» What to work on: Report each line of the listing below that holds "Robotics".

» Task material:

*****

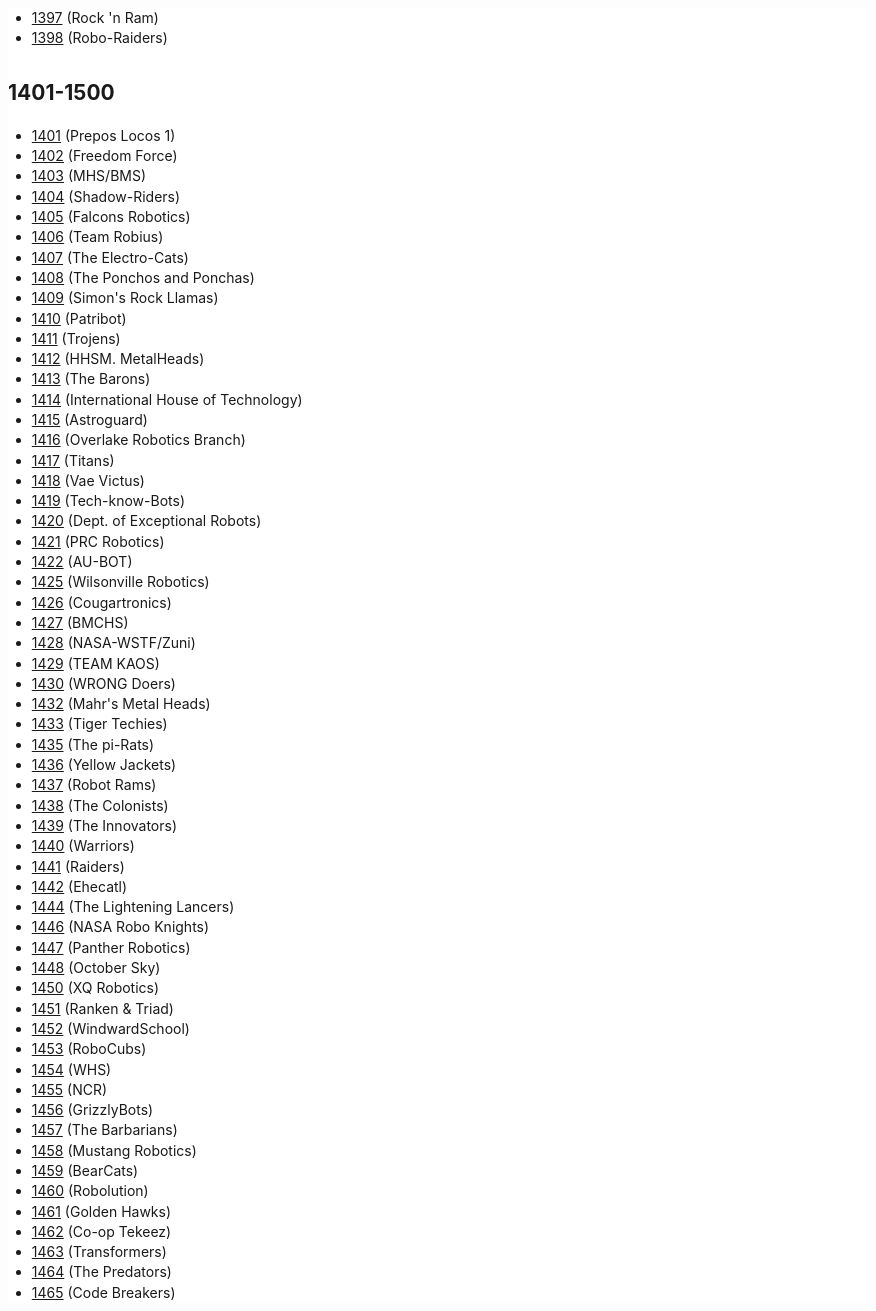   * [1397](/index.php/1397 "1397" ) (Rock 'n Ram) 
  * [1398](/index.php/1398 "1398" ) (Robo-Raiders) 


## 1401-1500

  * [1401](/index.php/1401 "1401" ) (Prepos Locos 1) 
  * [1402](/index.php/1402 "1402" ) (Freedom Force) 
  * [1403](/index.php/1403 "1403" ) (MHS/BMS) 
  * [1404](/index.php/1404 "1404" ) (Shadow-Riders) 
  * [1405](/index.php/1405 "1405" ) (Falcons Robotics) 
  * [1406](/index.php/1406 "1406" ) (Team Robius) 
  * [1407](/index.php/1407 "1407" ) (The Electro-Cats) 
  * [1408](/index.php/1408 "1408" ) (The Ponchos and Ponchas) 
  * [1409](/index.php/1409 "1409" ) (Simon's Rock Llamas) 
  * [1410](/index.php/1410 "1410" ) (Patribot) 
  * [1411](/index.php/1411 "1411" ) (Trojens) 
  * [1412](/index.php/1412 "1412" ) (HHSM. MetalHeads) 
  * [1413](/index.php/1413 "1413" ) (The Barons) 
  * [1414](/index.php/1414 "1414" ) (International House of Technology) 
  * [1415](/index.php/1415 "1415" ) (Astroguard) 
  * [1416](/index.php/1416 "1416" ) (Overlake Robotics Branch) 
  * [1417](/index.php/1417 "1417" ) (Titans) 
  * [1418](/index.php/1418 "1418" ) (Vae Victus) 
  * [1419](/index.php/1419 "1419" ) (Tech-know-Bots) 
  * [1420](/index.php/1420 "1420" ) (Dept. of Exceptional Robots) 
  * [1421](/index.php/1421 "1421" ) (PRC Robotics) 
  * [1422](/index.php/1422 "1422" ) (AU-BOT) 
  * [1425](/index.php/1425 "1425" ) (Wilsonville Robotics) 
  * [1426](/index.php/1426 "1426" ) (Cougartronics) 
  * [1427](/index.php/1427 "1427" ) (BMCHS) 
  * [1428](/index.php/1428 "1428" ) (NASA-WSTF/Zuni) 
  * [1429](/index.php/1429 "1429" ) (TEAM KAOS) 
  * [1430](/index.php/1430 "1430" ) (WRONG Doers) 
  * [1432](/index.php/1432 "1432" ) (Mahr's Metal Heads) 
  * [1433](/index.php/1433 "1433" ) (Tiger Techies) 
  * [1435](/index.php/1435 "1435" ) (The pi-Rats) 
  * [1436](/index.php/1436 "1436" ) (Yellow Jackets) 
  * [1437](/index.php/1437 "1437" ) (Robot Rams) 
  * [1438](/index.php/1438 "1438" ) (The Colonists) 
  * [1439](/index.php/1439 "1439" ) (The Innovators) 
  * [1440](/index.php/1440 "1440" ) (Warriors) 
  * [1441](/index.php/1441 "1441" ) (Raiders) 
  * [1442](/index.php/1442 "1442" ) (Ehecatl) 
  * [1444](/index.php/1444 "1444" ) (The Lightening Lancers) 
  * [1446](/index.php/1446 "1446" ) (NASA Robo Knights) 
  * [1447](/index.php/1447 "1447" ) (Panther Robotics) 
  * [1448](/index.php/1448 "1448" ) (October Sky) 
  * [1450](/index.php/1450 "1450" ) (XQ Robotics) 
  * [1451](/index.php/1451 "1451" ) (Ranken &amp; Triad) 
  * [1452](/index.php/1452 "1452" ) (WindwardSchool) 
  * [1453](/index.php/1453 "1453" ) (RoboCubs) 
  * [1454](/index.php/1454 "1454" ) (WHS) 
  * [1455](/index.php/1455 "1455" ) (NCR) 
  * [1456](/index.php/1456 "1456" ) (GrizzlyBots) 
  * [1457](/index.php/1457 "1457" ) (The Barbarians) 
  * [1458](/index.php/1458 "1458" ) (Mustang Robotics) 
  * [1459](/index.php/1459 "1459" ) (BearCats) 
  * [1460](/index.php/1460 "1460" ) (Robolution) 
  * [1461](/index.php/1461 "1461" ) (Golden Hawks) 
  * [1462](/index.php/1462 "1462" ) (Co-op Tekeez) 
  * [1463](/index.php/1463 "1463" ) (Transformers) 
  * [1464](/index.php/1464 "1464" ) (The Predators) 
  * [1465](/index.php/1465 "1465" ) (Code Breakers)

*****

» Solved exercise:
  * [1405](/index.php/1405 "1405" ) (Falcons Robotics) 
  * [1416](/index.php/1416 "1416" ) (Overlake Robotics Branch) 
  * [1421](/index.php/1421 "1421" ) (PRC Robotics) 
  * [1425](/index.php/1425 "1425" ) (Wilsonville Robotics) 
  * [1447](/index.php/1447 "1447" ) (Panther Robotics) 
  * [1450](/index.php/1450 "1450" ) (XQ Robotics) 
  * [1458](/index.php/1458 "1458" ) (Mustang Robotics) 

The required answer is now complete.